My application is running on Google App Engine and most of requests constantly gets yellow flag due to high CPU usage. Using profiler I tracked the issue down to the routine of creating jinja2.Environment
instance.
I'm creating the instance at module level:
from jinja2 import Environment, FileSystemLoader
jinja_env = Environment(loader=FileSystemLoader(TEMPLATE_DIRS))
Due to the Google AppEngine operation mode (CGI), this code can be run upon each and every request (their module import cache seems to cache modules for seconds rather than for minutes).
I was thinking about storing the environment instance in memcache, but it seems to be not picklable. FileSystemLoader
instance seems to be picklable and can be cached, but I did not observe any substantial improvement in CPU usage with this approach.
Anybody can suggest a way to decrease the overhead of creating jinja2.Environment
instance?
Edit: below is (relevant) part of profiler output.
222172 function calls (215262 primitive calls) in 8.695 CPU seconds
ncalls tottime percall cumtime percall filename:lineno(function)
33 1.073 0.033 1.083 0.033 {google3.apphosting.runtime._apphosting_runtime___python__apiproxy.Wait}
438/111 0.944 0.002 2.009 0.018 /base/python_dist/lib/python2.5/sre_parse.py:385(_parse)
4218 0.655 0.000 1.002 0.000 /base/python_dist/lib/python2.5/pickle.py:1166(load_long_binput)
1 0.611 0.611 0.679 0.679 /base/data/home/apps/with-the-flow/1.331879498764931274/jinja2/environment.py:10()
One call, but as far I can see (and this is consistent across all my GAE-based apps), the most expensive in the whole request processing cycle.
According to this google recipe you can use memcache to cache bytecodes.

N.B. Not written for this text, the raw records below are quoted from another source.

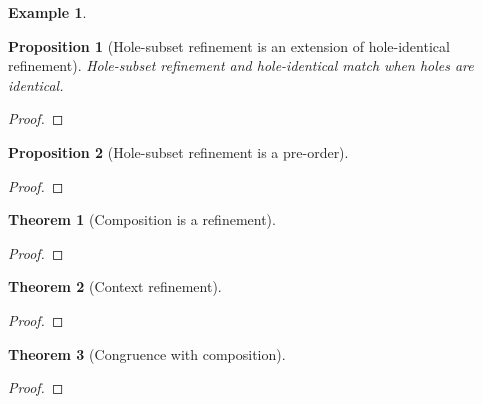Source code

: \documentclass{article}
\theoremstyle{plain}
\newtheorem{thm}{Theorem}
\newtheorem{prop}{Proposition}
\theoremstyle{definition}
\newtheorem{exi}{Example}
\begin{document}
\begin{exi} %
\end{exi}

\begin{prop}[Hole-subset refinement is an extension of hole-identical refinement]
Hole-subset refinement and hole-identical match when holes are identical.
\end{prop}
\begin{proof}
\end{proof}
\begin{prop}[Hole-subset refinement is a pre-order]
\end{prop}
\begin{proof}
\end{proof}
\begin{thm}[Composition is a refinement]
\end{thm}
\begin{proof}
\end{proof}
\begin{thm}[Context refinement]
\end{thm}
\begin{proof}
\end{proof}
\begin{thm}[Congruence with composition]
\end{thm}
\begin{proof}
\end{proof}
\end{document}
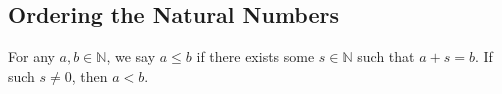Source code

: \subsection{Ordering the Natural Numbers}


For any \( a, b \in \mathbb{N} \), we say \( a \leq b \) if there exists some \( s \in \mathbb{N} \) such that \( a + s = b \). If such \( s \neq 0 \), then \( a < b \).
\newpage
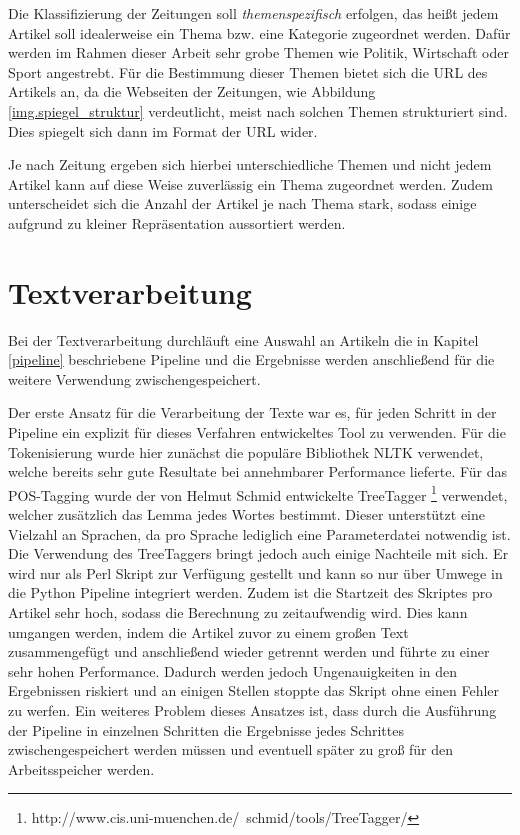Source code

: Die Klassifizierung der Zeitungen soll \emph{themenspezifisch} erfolgen, das heißt jedem Artikel soll idealerweise ein Thema bzw. eine Kategorie zugeordnet werden. Dafür werden im Rahmen dieser Arbeit sehr grobe Themen wie Politik, Wirtschaft oder Sport angestrebt. Für die Bestimmung dieser Themen bietet sich die URL des Artikels an, da die Webseiten der Zeitungen, wie Abbildung \ref{img.spiegel_struktur} verdeutlicht, meist nach solchen Themen strukturiert sind. Dies spiegelt sich dann im Format der URL wider.


Je nach Zeitung ergeben sich hierbei unterschiedliche Themen und nicht jedem Artikel kann auf diese Weise zuverlässig ein Thema zugeordnet werden. Zudem unterscheidet sich die Anzahl der Artikel je nach Thema stark, sodass einige aufgrund zu kleiner Repräsentation aussortiert werden.

\section{Textverarbeitung}\label{textprocessing}
Bei der Textverarbeitung durchläuft eine Auswahl an Artikeln die in Kapitel \ref{pipeline} beschriebene Pipeline und die Ergebnisse werden anschließend für die weitere Verwendung zwischengespeichert.

Der erste Ansatz für die Verarbeitung der Texte war es, für jeden Schritt in der Pipeline ein explizit für dieses Verfahren entwickeltes Tool zu verwenden. Für die Tokenisierung wurde hier zunächst die populäre Bibliothek NLTK verwendet, welche bereits sehr gute Resultate bei annehmbarer Performance lieferte. Für das POS-Tagging wurde der von Helmut Schmid entwickelte TreeTagger \footnote{http://www.cis.uni-muenchen.de/~schmid/tools/TreeTagger/} verwendet, welcher zusätzlich das Lemma jedes Wortes bestimmt. Dieser unterstützt eine Vielzahl an Sprachen, da pro Sprache lediglich eine Parameterdatei notwendig ist. Die Verwendung des TreeTaggers bringt jedoch auch einige Nachteile mit sich. Er wird nur als Perl Skript zur Verfügung gestellt und kann so nur über Umwege in die Python Pipeline integriert werden. Zudem ist die Startzeit des Skriptes pro Artikel sehr hoch, sodass die Berechnung zu zeitaufwendig wird. Dies kann umgangen werden, indem die Artikel zuvor zu einem großen Text zusammengefügt und anschließend wieder getrennt werden und führte zu einer sehr hohen Performance. Dadurch werden jedoch Ungenauigkeiten in den Ergebnissen riskiert und an einigen Stellen stoppte das Skript ohne einen Fehler zu werfen. Ein weiteres Problem dieses Ansatzes ist, dass durch die Ausführung der Pipeline in einzelnen Schritten die Ergebnisse jedes Schrittes zwischengespeichert werden müssen und eventuell später zu groß für den Arbeitsspeicher werden.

You can also cache the template file content itself. All in the same recipe
OK, people, this is what I got today on #pocoo:
[20:59] zgoda: hello, i'd like to know if i could optimize my jinja2 environment creation process, the problem -> Optimizing Jinja2 Environment creation
[21:00] zgoda: i have profiler output from "cold" app -> http://paste.pocoo.org/show/107009/
[21:01] zgoda: and for "hot" -> http://paste.pocoo.org/show/107014/
[21:02] zgoda: i'm wondering if i could somewhat lower the CPU cost of creating environment for "cold" requests
[21:05] mitsuhiko: zgoda: put the env creation into a module that you import
[21:05] mitsuhiko: like
[21:05] mitsuhiko: from yourapplication.utils import env
[21:05] zgoda: it's already there
[21:06] mitsuhiko: hmm
[21:06] mitsuhiko: i think the problem is that the template are re-compiled each access
[21:06] mitsuhiko: unfortunately gae is incredible limited, i don't know if there is much i can do currently
[21:07] zgoda: i tried with jinja bytecache but it does not work on prod (its on on dev server)
[21:08] mitsuhiko: i know
[21:08] mitsuhiko: appengine does not have marshal
[21:12] zgoda: mitsuhiko: thank you
[21:13] zgoda: i was hoping i'm doing something wrong and this can be optimized...
[21:13] mitsuhiko: zgoda: next release will come with improved appengine support, but i'm not sure yet how to implement improved caching for ae
It looks Armin is aware of problems with bytecode caching on AppEngine and has some plans to improve Jinja2 to allow caching on GAE. I hope things will get better over time.
Armin suggested to pre-compile Jinja2 templates to python code, and use the compiled templates in production. So I've made a compiler/loader for that, and it now renders some complex templates 13 times faster, throwing away all the parsing overhead. The related discussion with link to the repository is here.